Every line below that holds the string "scale" must be copied.

>>>

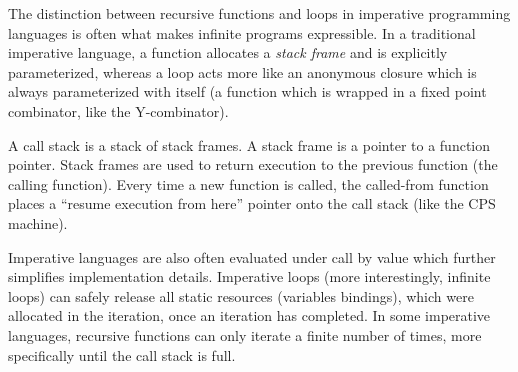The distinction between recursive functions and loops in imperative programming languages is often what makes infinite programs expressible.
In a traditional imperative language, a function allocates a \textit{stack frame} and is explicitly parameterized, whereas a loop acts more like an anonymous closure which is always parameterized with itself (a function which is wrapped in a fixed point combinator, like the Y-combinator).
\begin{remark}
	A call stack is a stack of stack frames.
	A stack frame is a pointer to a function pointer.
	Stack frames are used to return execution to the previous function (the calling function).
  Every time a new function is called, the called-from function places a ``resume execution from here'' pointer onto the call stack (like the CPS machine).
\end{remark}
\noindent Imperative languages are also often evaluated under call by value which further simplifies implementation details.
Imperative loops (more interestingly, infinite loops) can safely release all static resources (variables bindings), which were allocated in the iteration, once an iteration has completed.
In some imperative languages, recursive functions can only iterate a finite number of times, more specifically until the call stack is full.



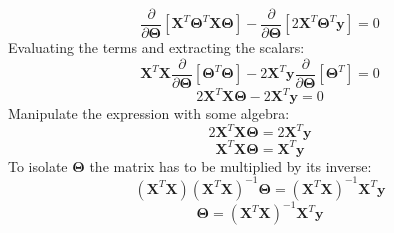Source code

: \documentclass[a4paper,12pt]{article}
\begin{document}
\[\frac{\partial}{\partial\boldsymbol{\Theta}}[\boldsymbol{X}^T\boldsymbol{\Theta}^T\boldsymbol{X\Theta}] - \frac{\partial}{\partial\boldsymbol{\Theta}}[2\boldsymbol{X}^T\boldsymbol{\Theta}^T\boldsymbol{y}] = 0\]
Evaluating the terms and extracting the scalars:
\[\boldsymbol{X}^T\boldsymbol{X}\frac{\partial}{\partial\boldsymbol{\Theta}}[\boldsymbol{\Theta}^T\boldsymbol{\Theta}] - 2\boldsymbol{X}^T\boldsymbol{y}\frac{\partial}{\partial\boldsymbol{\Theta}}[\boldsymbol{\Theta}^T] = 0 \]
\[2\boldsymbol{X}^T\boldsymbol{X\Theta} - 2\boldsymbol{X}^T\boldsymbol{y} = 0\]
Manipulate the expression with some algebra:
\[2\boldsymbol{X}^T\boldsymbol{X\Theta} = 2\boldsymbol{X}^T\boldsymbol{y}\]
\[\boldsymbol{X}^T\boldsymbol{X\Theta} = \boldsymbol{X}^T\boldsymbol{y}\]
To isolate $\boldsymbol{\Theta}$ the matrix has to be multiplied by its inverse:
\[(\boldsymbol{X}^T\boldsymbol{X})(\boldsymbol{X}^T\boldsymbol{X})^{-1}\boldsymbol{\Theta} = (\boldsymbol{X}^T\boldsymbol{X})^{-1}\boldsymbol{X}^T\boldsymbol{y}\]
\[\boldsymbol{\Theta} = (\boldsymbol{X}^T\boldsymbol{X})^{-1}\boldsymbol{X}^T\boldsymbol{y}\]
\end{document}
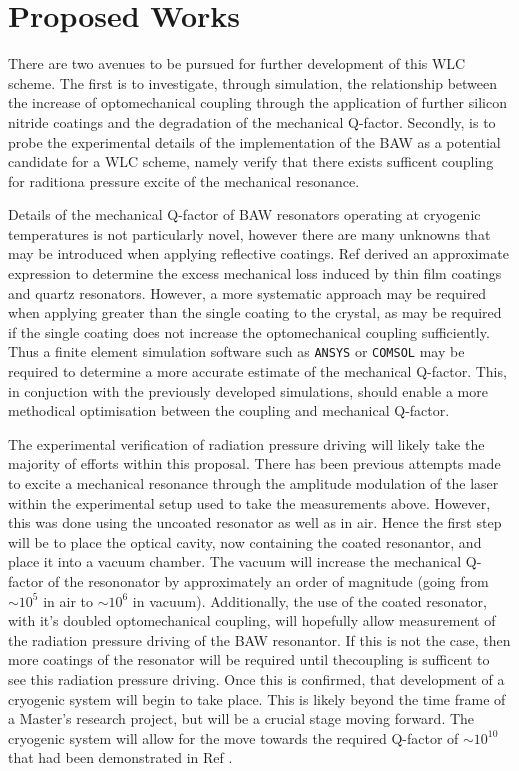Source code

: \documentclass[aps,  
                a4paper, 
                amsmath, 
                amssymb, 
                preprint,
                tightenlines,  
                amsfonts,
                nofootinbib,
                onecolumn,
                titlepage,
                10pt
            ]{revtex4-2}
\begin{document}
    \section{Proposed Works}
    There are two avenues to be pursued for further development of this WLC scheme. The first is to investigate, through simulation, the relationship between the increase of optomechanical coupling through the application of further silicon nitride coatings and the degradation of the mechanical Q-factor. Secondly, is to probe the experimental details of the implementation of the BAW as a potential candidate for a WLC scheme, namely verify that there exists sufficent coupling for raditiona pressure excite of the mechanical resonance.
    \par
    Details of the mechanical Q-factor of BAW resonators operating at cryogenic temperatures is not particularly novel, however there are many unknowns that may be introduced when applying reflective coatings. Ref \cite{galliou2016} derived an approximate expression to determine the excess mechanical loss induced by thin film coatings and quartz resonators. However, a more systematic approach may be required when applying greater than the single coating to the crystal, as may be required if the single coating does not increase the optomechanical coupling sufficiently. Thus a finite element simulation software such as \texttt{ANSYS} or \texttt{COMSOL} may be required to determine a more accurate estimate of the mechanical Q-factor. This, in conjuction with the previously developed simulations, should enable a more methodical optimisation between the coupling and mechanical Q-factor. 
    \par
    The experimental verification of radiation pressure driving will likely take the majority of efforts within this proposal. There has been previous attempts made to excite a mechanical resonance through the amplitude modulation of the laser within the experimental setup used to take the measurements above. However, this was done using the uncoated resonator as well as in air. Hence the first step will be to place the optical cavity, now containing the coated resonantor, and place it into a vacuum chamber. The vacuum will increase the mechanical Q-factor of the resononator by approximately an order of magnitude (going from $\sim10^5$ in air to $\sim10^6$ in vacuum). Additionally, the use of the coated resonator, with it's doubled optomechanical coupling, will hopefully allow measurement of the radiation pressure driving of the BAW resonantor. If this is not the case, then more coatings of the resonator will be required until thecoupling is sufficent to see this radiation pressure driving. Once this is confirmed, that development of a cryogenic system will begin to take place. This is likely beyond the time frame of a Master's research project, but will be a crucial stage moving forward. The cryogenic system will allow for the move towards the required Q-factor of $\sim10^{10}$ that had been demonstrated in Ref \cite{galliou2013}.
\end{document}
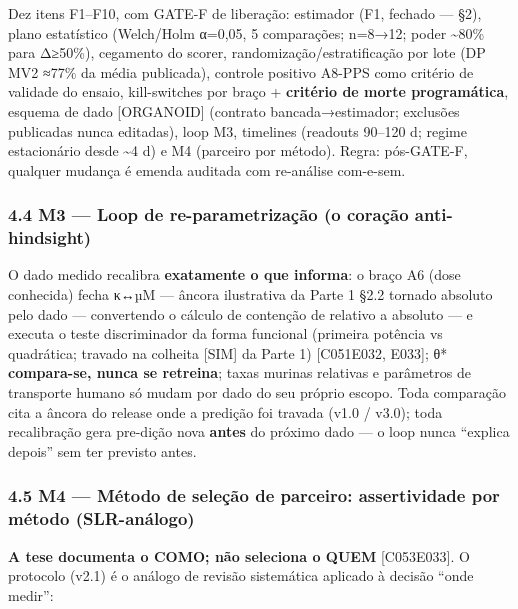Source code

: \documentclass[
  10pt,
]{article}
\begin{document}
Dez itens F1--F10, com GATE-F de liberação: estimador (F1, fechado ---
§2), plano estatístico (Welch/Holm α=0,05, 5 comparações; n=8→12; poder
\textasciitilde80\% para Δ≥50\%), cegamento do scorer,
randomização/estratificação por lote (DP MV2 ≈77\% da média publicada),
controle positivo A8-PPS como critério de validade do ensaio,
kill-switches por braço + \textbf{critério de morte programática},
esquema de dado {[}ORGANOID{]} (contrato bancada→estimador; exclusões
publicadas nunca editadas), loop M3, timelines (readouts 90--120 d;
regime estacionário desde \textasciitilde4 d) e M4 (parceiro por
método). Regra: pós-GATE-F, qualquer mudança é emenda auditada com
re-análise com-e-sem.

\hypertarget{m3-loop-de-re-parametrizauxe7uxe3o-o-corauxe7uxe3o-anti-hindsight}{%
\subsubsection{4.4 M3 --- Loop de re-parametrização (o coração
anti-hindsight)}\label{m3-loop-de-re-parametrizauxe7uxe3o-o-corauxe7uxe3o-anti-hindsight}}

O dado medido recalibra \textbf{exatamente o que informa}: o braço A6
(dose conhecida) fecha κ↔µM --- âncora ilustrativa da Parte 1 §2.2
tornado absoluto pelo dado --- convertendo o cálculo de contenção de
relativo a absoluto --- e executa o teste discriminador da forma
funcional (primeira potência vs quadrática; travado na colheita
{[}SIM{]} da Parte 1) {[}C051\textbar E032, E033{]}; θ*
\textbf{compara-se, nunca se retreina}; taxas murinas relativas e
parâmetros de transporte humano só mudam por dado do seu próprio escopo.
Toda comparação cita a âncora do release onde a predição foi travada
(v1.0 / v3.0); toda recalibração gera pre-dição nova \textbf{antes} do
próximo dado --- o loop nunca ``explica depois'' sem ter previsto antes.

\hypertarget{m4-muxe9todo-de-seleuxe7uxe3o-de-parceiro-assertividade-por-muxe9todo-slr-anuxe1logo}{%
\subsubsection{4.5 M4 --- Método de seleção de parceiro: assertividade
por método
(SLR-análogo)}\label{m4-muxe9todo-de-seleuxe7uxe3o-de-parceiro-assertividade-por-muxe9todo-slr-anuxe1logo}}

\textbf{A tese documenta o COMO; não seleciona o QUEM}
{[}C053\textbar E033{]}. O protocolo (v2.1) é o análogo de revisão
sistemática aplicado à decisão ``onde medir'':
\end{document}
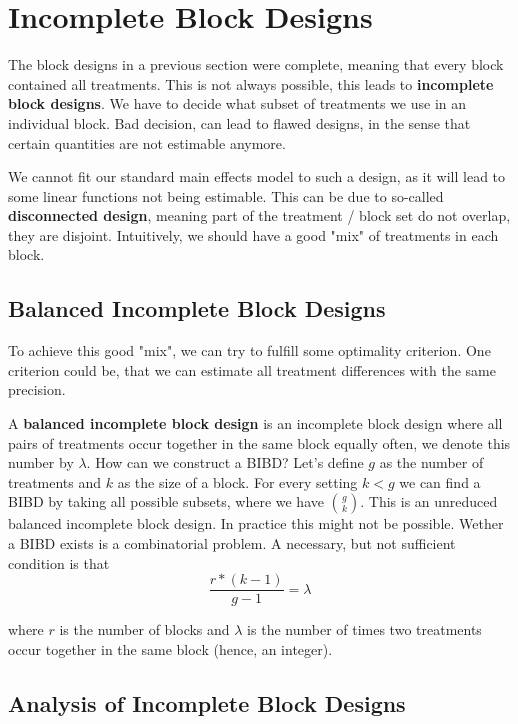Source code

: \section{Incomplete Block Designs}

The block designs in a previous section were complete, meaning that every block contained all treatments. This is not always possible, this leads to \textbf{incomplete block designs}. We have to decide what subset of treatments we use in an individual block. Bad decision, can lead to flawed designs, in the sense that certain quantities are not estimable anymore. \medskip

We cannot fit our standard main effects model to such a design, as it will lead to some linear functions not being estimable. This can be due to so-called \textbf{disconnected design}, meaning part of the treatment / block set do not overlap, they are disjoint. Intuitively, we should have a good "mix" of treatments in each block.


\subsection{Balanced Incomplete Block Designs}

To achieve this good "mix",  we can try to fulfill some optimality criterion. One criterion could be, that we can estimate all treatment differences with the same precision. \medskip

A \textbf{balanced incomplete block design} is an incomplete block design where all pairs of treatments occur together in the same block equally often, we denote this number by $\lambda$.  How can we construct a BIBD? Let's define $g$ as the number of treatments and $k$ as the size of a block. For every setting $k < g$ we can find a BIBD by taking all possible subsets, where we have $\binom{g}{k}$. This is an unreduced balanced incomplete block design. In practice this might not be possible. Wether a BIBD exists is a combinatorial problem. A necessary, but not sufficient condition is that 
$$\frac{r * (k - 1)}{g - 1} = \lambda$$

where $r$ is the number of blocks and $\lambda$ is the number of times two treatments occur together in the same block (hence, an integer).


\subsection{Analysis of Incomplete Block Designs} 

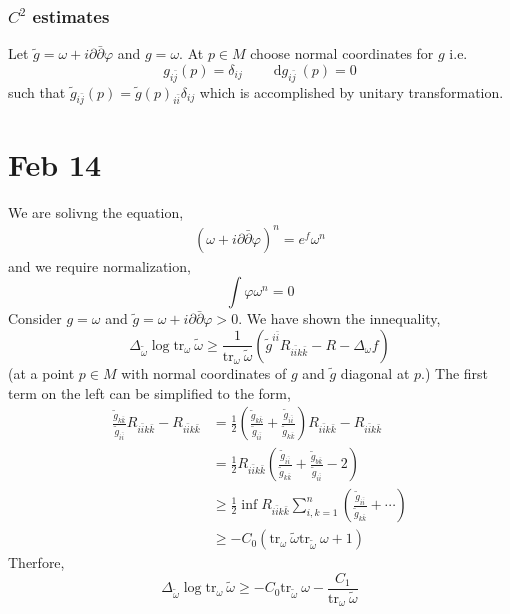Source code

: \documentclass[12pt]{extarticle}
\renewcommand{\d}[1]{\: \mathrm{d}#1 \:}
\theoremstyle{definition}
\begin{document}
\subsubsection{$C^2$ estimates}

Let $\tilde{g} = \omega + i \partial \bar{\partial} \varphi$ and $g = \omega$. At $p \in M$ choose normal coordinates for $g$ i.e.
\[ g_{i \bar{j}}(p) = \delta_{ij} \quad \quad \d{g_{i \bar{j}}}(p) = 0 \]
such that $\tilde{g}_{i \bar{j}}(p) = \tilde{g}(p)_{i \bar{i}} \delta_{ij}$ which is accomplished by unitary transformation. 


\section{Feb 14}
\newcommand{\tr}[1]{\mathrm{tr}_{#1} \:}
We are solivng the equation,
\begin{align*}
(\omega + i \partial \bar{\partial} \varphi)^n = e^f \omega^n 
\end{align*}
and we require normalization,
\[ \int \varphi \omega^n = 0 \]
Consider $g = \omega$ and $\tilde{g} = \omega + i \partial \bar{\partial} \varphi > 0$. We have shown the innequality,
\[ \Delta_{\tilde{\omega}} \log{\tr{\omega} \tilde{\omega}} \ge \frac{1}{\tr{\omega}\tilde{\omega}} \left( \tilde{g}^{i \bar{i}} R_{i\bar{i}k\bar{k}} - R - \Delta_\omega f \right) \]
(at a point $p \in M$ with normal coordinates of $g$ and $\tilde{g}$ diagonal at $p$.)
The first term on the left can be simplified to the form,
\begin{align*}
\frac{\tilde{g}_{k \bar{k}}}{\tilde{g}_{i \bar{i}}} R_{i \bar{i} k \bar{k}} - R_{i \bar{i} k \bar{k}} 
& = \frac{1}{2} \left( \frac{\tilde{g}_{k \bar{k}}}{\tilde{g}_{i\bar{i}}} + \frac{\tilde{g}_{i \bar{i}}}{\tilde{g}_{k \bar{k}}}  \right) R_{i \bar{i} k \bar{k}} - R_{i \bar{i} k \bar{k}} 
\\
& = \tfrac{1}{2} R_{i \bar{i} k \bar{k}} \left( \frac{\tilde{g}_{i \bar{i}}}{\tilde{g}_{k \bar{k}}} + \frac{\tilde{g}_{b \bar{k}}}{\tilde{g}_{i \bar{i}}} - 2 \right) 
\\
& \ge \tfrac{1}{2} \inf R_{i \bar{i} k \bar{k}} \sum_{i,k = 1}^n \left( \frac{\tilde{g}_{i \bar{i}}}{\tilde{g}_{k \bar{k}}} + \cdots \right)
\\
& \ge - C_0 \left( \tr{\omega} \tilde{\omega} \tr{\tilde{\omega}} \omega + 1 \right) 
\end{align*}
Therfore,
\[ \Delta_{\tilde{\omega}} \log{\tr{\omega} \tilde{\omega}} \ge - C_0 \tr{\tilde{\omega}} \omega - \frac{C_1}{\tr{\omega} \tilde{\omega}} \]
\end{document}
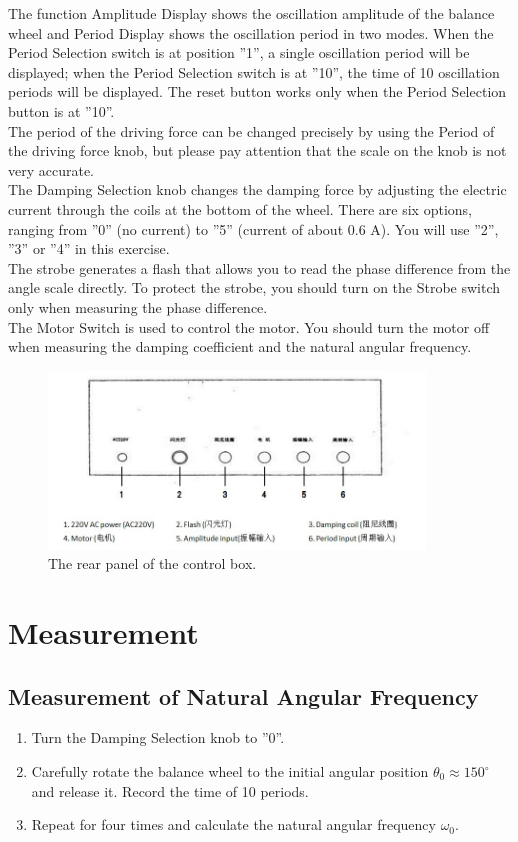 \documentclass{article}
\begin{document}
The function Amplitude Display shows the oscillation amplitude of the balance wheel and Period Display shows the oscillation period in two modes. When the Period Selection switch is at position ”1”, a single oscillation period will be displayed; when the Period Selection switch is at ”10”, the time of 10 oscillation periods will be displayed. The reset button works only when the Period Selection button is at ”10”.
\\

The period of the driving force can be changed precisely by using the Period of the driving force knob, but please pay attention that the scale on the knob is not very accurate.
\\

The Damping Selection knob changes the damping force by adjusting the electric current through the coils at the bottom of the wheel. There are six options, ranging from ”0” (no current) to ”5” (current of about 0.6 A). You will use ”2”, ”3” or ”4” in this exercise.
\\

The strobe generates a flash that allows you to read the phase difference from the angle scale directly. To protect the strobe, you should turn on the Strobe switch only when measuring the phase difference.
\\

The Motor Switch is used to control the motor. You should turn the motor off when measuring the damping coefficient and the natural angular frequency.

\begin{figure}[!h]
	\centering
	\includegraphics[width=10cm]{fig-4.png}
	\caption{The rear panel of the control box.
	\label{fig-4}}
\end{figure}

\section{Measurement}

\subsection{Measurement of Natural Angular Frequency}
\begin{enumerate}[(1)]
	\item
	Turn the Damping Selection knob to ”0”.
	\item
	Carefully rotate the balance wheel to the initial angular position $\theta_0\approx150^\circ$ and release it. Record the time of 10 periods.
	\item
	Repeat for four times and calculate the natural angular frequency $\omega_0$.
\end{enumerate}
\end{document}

<<<

**The answer:**
The period of the driving force can be changed precisely by using the Period of the driving force knob, but please pay attention that the scale on the knob is not very accurate.
The strobe generates a flash that allows you to read the phase difference from the angle scale directly. To protect the strobe, you should turn on the Strobe switch only when measuring the phase difference.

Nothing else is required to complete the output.